Si Henry Miller era un patriota de Brooklyn, yo me declaro un patriota de Avellaneda, donde nací  y me crié. Piñeyro, en los sesenta, era un barrio obrero dividido en dos divisas –una albiceleste, la otra roja– y dos trincheras irreconciliables que los más chicos sentíamos como una guerra muda, inmóvil: la mayoría peronista y la contra; gorilas progre que, lejos de la derecha, se reunían en lugares como la biblioteca socialista Veladas de Estudio, donde se conocieron mis padres.

Mientras nosotros tomábamos la leche con Piluso, El Lobo Vandor inventaba el peronismo sin Perón y los demás se cosían a balazos. En una fría noche de mayo de 1966, cuando el Equipo de José ya arrasaba, zumbaron los tiros entre las mesas de La Real, frente a plaza Alsina. Rosendo García, su adjunto en la UOM, cayó muerto. Para Rodolfo Walsh, disparó Vandor. Lo acribillarían en su oficina del sindicato en 1969, el mismo año en que editaron ¿Quién Mató a Rosendo?

La ciudad era poderosa y violenta; con sus cinco frigoríficos, setenta fábricas de autos y maquinaria, cincuenta metalúrgicas, cuarenta plantas químicas, treinta textileras, 3 mil talleres y 50 mil obreros. Independiente y Racing, sus equipos, fueron los primeros en ganar la Copa Libertadores. Ni Boca ni River; los nuestros. Aquella ciudad industrial fue arrasada. Primero por Martínez de Hoz, después por Menem. Hoy Avellaneda es una triste mueca de lo que supo ser. Como sus clubes.

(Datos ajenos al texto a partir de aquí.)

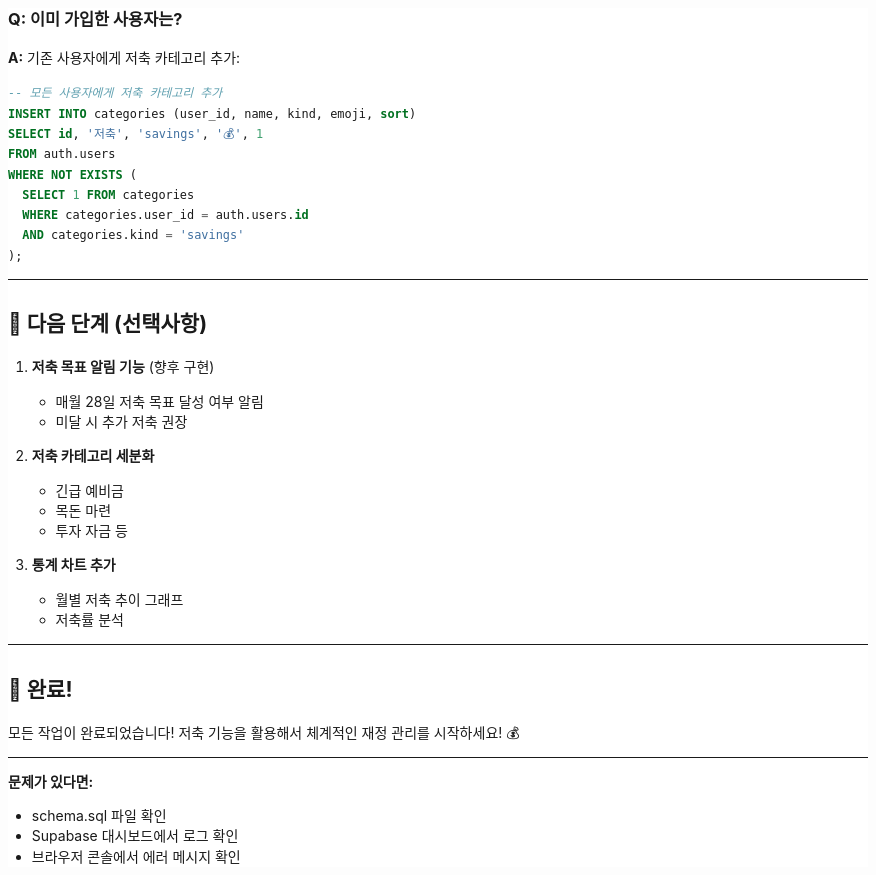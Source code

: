 ### Q: 이미 가입한 사용자는?
**A:** 기존 사용자에게 저축 카테고리 추가:
```sql
-- 모든 사용자에게 저축 카테고리 추가
INSERT INTO categories (user_id, name, kind, emoji, sort)
SELECT id, '저축', 'savings', '💰', 1
FROM auth.users
WHERE NOT EXISTS (
  SELECT 1 FROM categories 
  WHERE categories.user_id = auth.users.id 
  AND categories.kind = 'savings'
);
```

---

## 📝 다음 단계 (선택사항)

1. **저축 목표 알림 기능** (향후 구현)
   - 매월 28일 저축 목표 달성 여부 알림
   - 미달 시 추가 저축 권장

2. **저축 카테고리 세분화**
   - 긴급 예비금
   - 목돈 마련
   - 투자 자금 등

3. **통계 차트 추가**
   - 월별 저축 추이 그래프
   - 저축률 분석

---

## 🎉 완료!

모든 작업이 완료되었습니다! 
저축 기능을 활용해서 체계적인 재정 관리를 시작하세요! 💰

---

**문제가 있다면:**
- schema.sql 파일 확인
- Supabase 대시보드에서 로그 확인
- 브라우저 콘솔에서 에러 메시지 확인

En esos años, ser hincha de River o Boca era una traición. En la Escuela Próspero G. Alemandri se era de Racing o de Independiente. El centro quedaba lejos y el barrio era nuestro único universo. “Nada de lo que se llama ‘aventura’ se acerca nunca al sabor de la calle”, escribió Miller. Allí vivíamos. Jugábamos a la pelota –que parece fútbol, pero no es–, corríamos entre baches, cordones, baldosas y sólo parábamos para darle paso a algún coche que nos tocaba bocina; amasábamos la Pulpo de goma contra el asfalto para secarla si tocaba la zanja, apuntábamos hacia un arco invisible sostenido por dos pilas de piedras y hacíamos la pared, con la pared.

Un adulto –me gusta repetirlo– vuelve a tener 10 años cada vez que discute apasionadamente de fútbol. A esa edad, más o menos, pasé a ser enemigo íntimo de Independiente. No fue mi culpa, lo juro.

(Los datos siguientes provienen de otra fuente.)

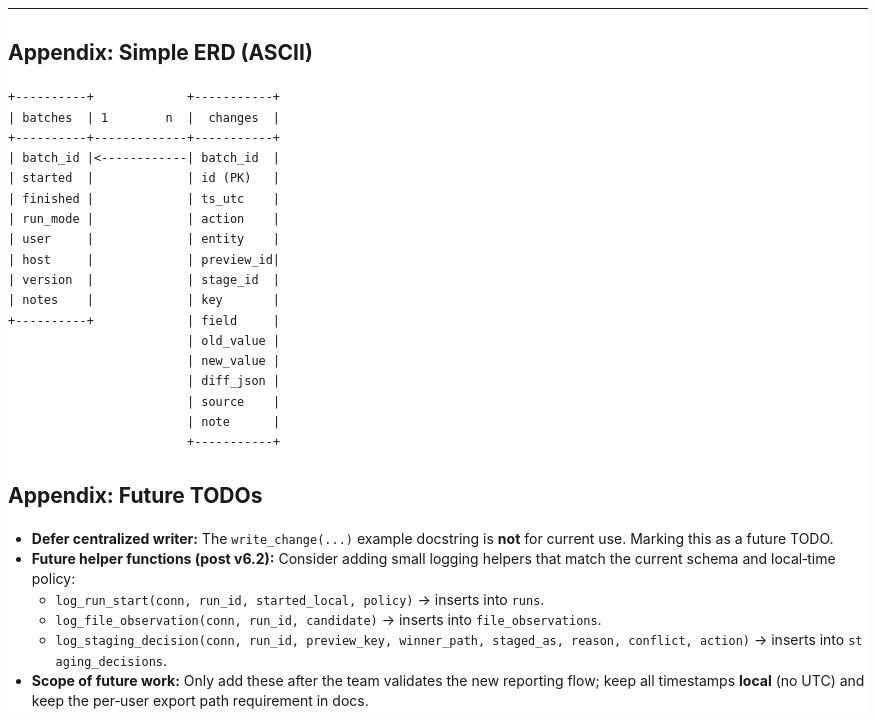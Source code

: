 
---

## Appendix: Simple ERD (ASCII)
```
+----------+             +-----------+
| batches  | 1        n  |  changes  |
+----------+-------------+-----------+
| batch_id |<------------| batch_id  |
| started  |             | id (PK)   |
| finished |             | ts_utc    |
| run_mode |             | action    |
| user     |             | entity    |
| host     |             | preview_id|
| version  |             | stage_id  |
| notes    |             | key       |
+----------+             | field     |
                         | old_value |
                         | new_value |
                         | diff_json |
                         | source    |
                         | note      |
                         +-----------+
```



## Appendix: Future TODOs

- **Defer centralized writer:** The `write_change(...)` example docstring is **not** for current use. Marking this as a future TODO.
- **Future helper functions (post v6.2):** Consider adding small logging helpers that match the current schema and local‑time policy:
  - `log_run_start(conn, run_id, started_local, policy)` → inserts into `runs`.
  - `log_file_observation(conn, run_id, candidate)` → inserts into `file_observations`.
  - `log_staging_decision(conn, run_id, preview_key, winner_path, staged_as, reason, conflict, action)` → inserts into `staging_decisions`.
- **Scope of future work:** Only add these after the team validates the new reporting flow; keep all timestamps **local** (no UTC) and keep the per‑user export path requirement in docs.

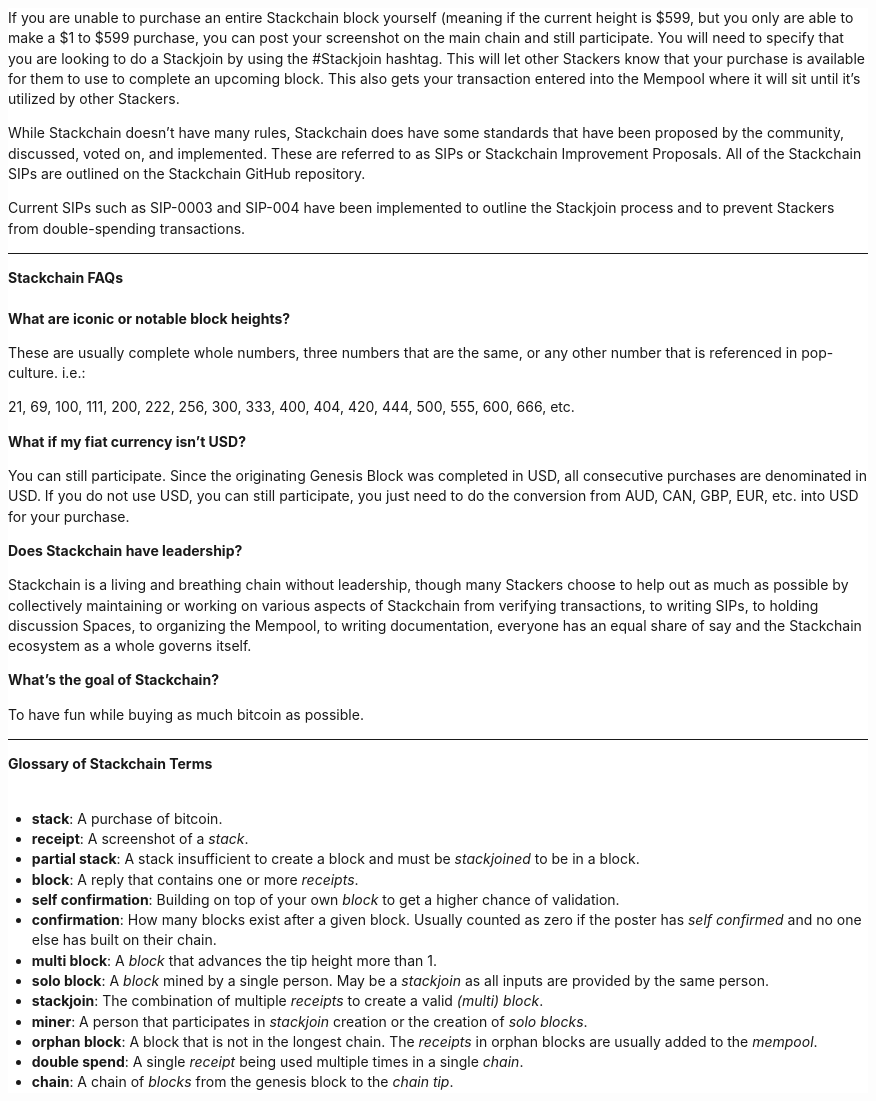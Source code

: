 If you are unable to purchase an entire Stackchain block yourself (meaning if the current height is $599, but you only are able to make a $1 to $599 purchase, you can post your screenshot on the main chain and still participate. You will need to specify that you are looking to do a Stackjoin by using the #Stackjoin hashtag. This will let other Stackers know that your purchase is available for them to use to complete an upcoming block. This also gets your transaction entered into the Mempool where it will sit until it’s utilized by other Stackers.

While Stackchain doesn’t have many rules, Stackchain does have some standards that have been proposed by the community, discussed, voted on, and implemented. These are referred to as SIPs or Stackchain Improvement Proposals. All of the Stackchain SIPs are outlined on the Stackchain GitHub repository.

Current SIPs such as SIP-0003 and SIP-004 have been implemented to outline the Stackjoin process and to prevent Stackers from double-spending transactions.

<hr/>
<strong>Stackchain FAQs</strong>
<br/><br/>
<strong>What are iconic or notable block heights?</strong>

These are usually complete whole numbers, three numbers that are the same, or any other number that is referenced in pop-culture. i.e.:

 21, 69, 100, 111, 200, 222, 256, 300, 333, 400, 404, 420, 444, 500, 555, 600, 666, etc.

<strong>What if my fiat currency isn’t USD?</strong>

You can still participate. Since the originating Genesis Block was completed in USD, all consecutive purchases are denominated in USD. If you do not use USD, you can still participate, you just need to do the conversion from AUD, CAN, GBP, EUR, etc. into USD for your purchase.

<strong>Does Stackchain have leadership?</strong>

Stackchain is a living and breathing chain without leadership, though many Stackers choose to help out as much as possible by collectively maintaining or working on various aspects of Stackchain from verifying transactions, to writing SIPs, to holding discussion Spaces, to organizing the Mempool, to writing documentation, everyone has an equal share of say and the Stackchain ecosystem as a whole governs itself.

<strong>What’s the goal of Stackchain?</strong>

To have fun while buying as much bitcoin as possible.
<hr/>
<strong>Glossary of Stackchain Terms</strong>
<br/><br/>
<ul>
<li><strong>stack</strong>: A purchase of bitcoin.</li>
<li><strong>receipt</strong>: A screenshot of a <i>stack</i>.</li>
<li><strong>partial stack</strong>: A stack insufficient to create a block and must be <i>stackjoined</i> to be in a block.</li>
<li><strong>block</strong>: A reply that contains one or more <i>receipts</i>.</li>
<li><strong>self confirmation</strong>: Building on top of your own <i>block</i> to get a higher chance of validation.</li>
<li><strong>confirmation</strong>: How many blocks exist after a given block. Usually counted as zero if the poster has <i>self confirmed</i> and no one else has built on their chain.</li>
<li><strong>multi block</strong>: A <i>block</i> that advances the tip height more than 1.</li>
<li><strong>solo block</strong>: A <i>block</i> mined by a single person. May be a <i>stackjoin</i> as all inputs are provided by the same person.</li>
<li><strong>stackjoin</strong>: The combination of multiple <i>receipts</i> to create a valid <i>(multi) block</i>.</li>
<li><strong>miner</strong>: A person that participates in <i>stackjoin</i> creation or the creation of <i>solo blocks</i>.</li>
<li><strong>orphan block</strong>: A block that is not in the longest chain. The <i>receipts</i> in orphan blocks are usually added to the <i>mempool</i>.</li>
<li><strong>double spend</strong>: A single <i>receipt</i> being used multiple times in a single <i>chain</i>.</li>
<li><strong>chain</strong>: A chain of <i>blocks</i> from the genesis block to the <i>chain tip</i>.</li>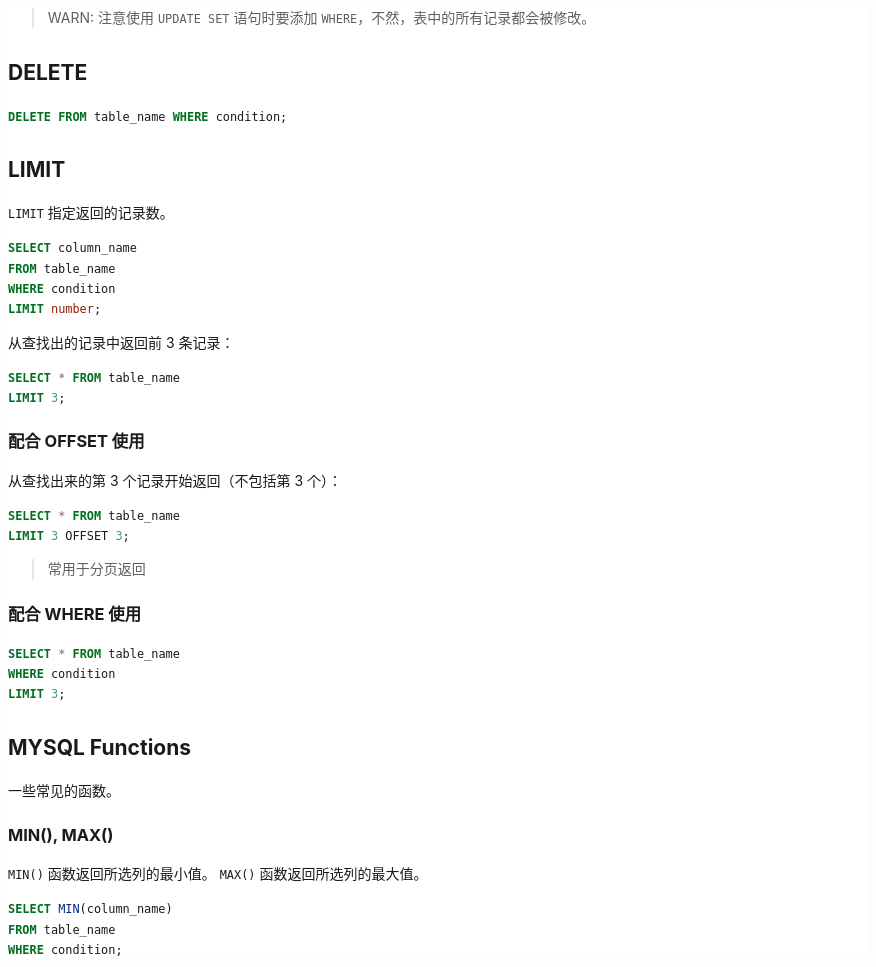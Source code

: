 > WARN: 注意使用 `UPDATE SET` 语句时要添加 `WHERE`，不然，表中的所有记录都会被修改。

## DELETE

```sql
DELETE FROM table_name WHERE condition;
```

## LIMIT

`LIMIT` 指定返回的记录数。

```sql
SELECT column_name
FROM table_name
WHERE condition
LIMIT number;
```

从查找出的记录中返回前 3 条记录：

```sql
SELECT * FROM table_name
LIMIT 3;
```

### 配合 OFFSET 使用

从查找出来的第 3 个记录开始返回（不包括第 3 个）：

```sql
SELECT * FROM table_name
LIMIT 3 OFFSET 3;
```

> 常用于分页返回

### 配合 WHERE 使用

```sql
SELECT * FROM table_name
WHERE condition
LIMIT 3;
```

## MYSQL Functions

一些常见的函数。

### MIN(), MAX()

`MIN()` 函数返回所选列的最小值。
`MAX()` 函数返回所选列的最大值。

```sql
SELECT MIN(column_name)
FROM table_name
WHERE condition;
```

Mi madre, pese a mi resistencia inicial, me convenció de que debía apoyar al otro equipo de la ciudad en sus duelos por la Intercontinental con el Inter de Helenio Herrera, Facchetti y Mazzola. Eso hice. Hasta escribí “Dale Rojo” en mis cuadernos y en alguna pared, maldito sea. Lloré cuando perdieron. Pero un par de años más tarde, cuando era Racing el que jugaba por esa copa contra el Celtic, advertí con horror que mis amiguitos de Independiente querían que ganaran los escoceses. Enloquecí de ira. A partir de entonces, cuando Racing no era local, iba a Independiente, esperaba a que abrieran las puertas en el segundo tiempo y me sumaba a la tribuna rival. Allí grité goles de equipos que apenas conocía.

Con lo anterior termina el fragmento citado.